● **DESCRIPTION OF THE TASK**
Scan the records for the word "static". Return each line where it is found.

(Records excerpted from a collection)

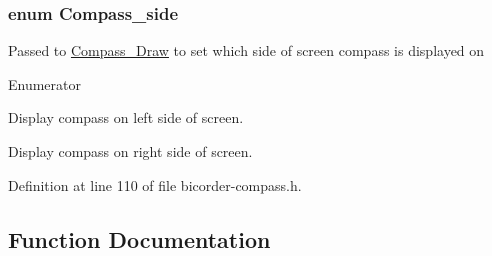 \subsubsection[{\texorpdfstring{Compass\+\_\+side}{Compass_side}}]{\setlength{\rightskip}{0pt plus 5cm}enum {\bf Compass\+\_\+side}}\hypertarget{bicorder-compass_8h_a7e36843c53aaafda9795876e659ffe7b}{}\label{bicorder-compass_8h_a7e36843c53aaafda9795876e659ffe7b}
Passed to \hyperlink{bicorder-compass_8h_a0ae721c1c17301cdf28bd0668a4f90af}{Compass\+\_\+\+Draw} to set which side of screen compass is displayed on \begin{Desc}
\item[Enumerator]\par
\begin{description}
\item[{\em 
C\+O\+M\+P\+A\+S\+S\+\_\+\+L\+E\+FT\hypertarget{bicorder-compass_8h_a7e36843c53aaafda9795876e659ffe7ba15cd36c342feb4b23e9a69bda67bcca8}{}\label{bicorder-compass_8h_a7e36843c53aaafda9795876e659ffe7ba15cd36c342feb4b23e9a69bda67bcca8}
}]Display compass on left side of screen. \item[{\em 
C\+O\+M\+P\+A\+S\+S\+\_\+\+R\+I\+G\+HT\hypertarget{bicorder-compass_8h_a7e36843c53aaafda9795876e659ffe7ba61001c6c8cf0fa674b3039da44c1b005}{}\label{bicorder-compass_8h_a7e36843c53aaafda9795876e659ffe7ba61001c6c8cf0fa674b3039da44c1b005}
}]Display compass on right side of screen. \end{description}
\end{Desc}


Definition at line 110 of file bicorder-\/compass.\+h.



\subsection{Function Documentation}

...

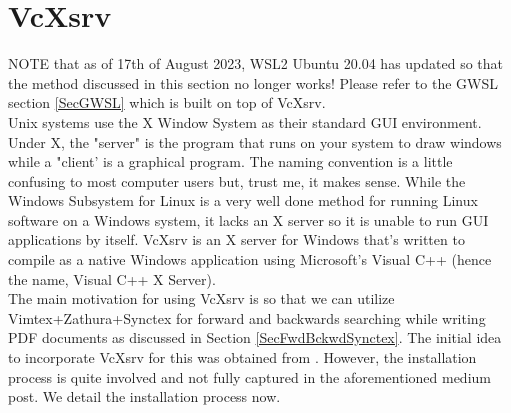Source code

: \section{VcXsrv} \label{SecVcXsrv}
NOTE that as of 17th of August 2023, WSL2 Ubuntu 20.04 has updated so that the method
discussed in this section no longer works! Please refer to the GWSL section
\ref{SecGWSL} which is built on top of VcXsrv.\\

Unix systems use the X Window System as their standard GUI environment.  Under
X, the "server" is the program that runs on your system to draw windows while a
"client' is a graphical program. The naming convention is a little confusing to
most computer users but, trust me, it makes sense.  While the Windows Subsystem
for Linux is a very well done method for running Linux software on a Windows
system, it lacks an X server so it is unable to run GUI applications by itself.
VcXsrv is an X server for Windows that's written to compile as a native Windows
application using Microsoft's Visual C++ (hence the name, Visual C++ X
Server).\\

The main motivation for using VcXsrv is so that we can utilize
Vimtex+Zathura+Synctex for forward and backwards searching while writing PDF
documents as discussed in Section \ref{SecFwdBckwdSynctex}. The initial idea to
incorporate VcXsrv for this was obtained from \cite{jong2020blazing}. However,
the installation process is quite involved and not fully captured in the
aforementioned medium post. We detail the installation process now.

* * *

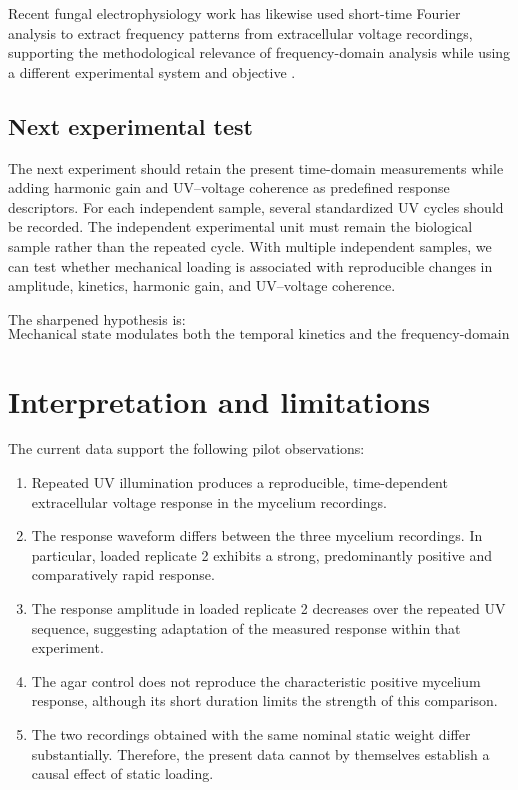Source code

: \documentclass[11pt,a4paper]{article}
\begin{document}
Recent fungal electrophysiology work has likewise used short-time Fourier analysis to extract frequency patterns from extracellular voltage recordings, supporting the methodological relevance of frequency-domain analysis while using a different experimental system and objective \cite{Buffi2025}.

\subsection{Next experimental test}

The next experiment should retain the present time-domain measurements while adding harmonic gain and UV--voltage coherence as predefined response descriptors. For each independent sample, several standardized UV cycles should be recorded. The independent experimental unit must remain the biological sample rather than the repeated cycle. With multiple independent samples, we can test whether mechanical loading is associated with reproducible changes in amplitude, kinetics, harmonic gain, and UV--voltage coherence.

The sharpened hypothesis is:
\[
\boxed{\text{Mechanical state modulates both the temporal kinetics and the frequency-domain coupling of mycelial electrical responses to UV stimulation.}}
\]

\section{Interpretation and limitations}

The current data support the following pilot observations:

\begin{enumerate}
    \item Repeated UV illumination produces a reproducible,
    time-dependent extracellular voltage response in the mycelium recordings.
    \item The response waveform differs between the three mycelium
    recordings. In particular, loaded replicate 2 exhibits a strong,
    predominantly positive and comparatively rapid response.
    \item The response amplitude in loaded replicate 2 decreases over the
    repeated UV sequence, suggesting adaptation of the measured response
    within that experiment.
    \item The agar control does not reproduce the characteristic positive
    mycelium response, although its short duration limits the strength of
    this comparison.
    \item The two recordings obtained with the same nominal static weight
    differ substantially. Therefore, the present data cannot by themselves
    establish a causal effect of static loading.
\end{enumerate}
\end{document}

● **EXERCISE RESPONSE**
    \item The two recordings obtained with the same nominal static weight
    establish a causal effect of static loading.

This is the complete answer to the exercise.